Nearly 5,000 dead in Mariupol so far during Russia-Ukraine war: mayor’s office
Global News
Mariupol Mayor Vadym Boichenko said Monday that 160,000 civilians were still trapped in the city without heat and power after weeks of Russian bombardment.
Almost 5,000 people, including roughly 210 children, have died in the besieged southern Ukrainian city of Mariupol since Russia invaded last month, according to the mayor’s spokesperson.
On Monday, the spokesperson quoted data from the mayor’s office that said about 90 per cent of buildings in the port city had been damaged, and about 40 per cent had been destroyed. It was not immediately clear how the death toll was calculated.
Earlier Monday, Mayor Vadym Boichenko said 160,000 civilians are still trapped in Mariupol without heat and power after weeks of Russian bombardment.

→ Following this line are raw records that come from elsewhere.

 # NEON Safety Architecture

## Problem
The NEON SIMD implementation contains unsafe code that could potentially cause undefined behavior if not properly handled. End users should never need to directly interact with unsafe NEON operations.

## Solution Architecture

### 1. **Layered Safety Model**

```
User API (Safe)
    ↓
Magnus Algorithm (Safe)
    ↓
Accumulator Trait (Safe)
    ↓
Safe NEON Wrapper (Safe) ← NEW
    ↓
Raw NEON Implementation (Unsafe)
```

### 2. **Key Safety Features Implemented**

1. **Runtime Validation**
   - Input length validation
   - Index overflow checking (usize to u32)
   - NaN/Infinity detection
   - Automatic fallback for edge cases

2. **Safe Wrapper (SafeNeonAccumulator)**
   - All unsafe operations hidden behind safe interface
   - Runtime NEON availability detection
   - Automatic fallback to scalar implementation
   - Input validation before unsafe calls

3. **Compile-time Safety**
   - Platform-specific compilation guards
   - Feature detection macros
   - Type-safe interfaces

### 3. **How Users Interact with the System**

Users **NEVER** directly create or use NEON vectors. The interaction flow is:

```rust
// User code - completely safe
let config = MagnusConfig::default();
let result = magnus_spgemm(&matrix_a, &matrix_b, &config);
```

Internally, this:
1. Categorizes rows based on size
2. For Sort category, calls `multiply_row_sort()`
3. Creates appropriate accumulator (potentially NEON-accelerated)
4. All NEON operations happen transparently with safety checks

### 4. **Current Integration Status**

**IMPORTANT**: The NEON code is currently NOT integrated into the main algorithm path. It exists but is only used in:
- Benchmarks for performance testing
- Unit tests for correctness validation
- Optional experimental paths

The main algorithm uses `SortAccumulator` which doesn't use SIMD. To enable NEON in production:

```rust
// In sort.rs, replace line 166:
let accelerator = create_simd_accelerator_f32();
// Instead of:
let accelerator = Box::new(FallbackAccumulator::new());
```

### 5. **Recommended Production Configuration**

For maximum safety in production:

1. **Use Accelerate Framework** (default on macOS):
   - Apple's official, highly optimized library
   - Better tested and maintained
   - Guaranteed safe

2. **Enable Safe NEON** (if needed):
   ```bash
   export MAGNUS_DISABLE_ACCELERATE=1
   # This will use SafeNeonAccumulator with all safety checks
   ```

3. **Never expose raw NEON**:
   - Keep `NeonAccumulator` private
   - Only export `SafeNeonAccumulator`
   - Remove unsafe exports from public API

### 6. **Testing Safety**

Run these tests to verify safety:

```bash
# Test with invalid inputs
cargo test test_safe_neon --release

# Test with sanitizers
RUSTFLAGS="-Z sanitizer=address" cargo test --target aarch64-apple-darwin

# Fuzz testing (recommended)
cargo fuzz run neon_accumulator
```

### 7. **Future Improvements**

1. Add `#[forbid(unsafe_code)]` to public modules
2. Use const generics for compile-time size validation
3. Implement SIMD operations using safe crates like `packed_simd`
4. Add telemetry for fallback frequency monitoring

“The situation in the city remains difficult. People are beyond the line of humanitarian catastrophe,” Boichenko said on national television. “We need to completely evacuate Mariupol.”
Russia, which invaded Ukraine on Feb. 24, has denied targeting civilians in the conflict, and has blamed Ukraine for the repeated failure to execute safe corridors for trapped civilians in Mariupol.
Mariupol made international headlines on March 16 when a drama theatre sheltering hundreds of residents in its basement was bombed. Satellite photos taken before the attack showed an enormous inscription reading “children” in Russian posted outside the building.
Local officials, citing witness accounts, said last Friday that as many as 300 people may have been killed in the strike.
The city council made clear it was still not possible to determine the exact death toll, and the Ukrainian government has said it’s almost impossible to tell how many have been killed because Mariupol is under almost constant bombardment.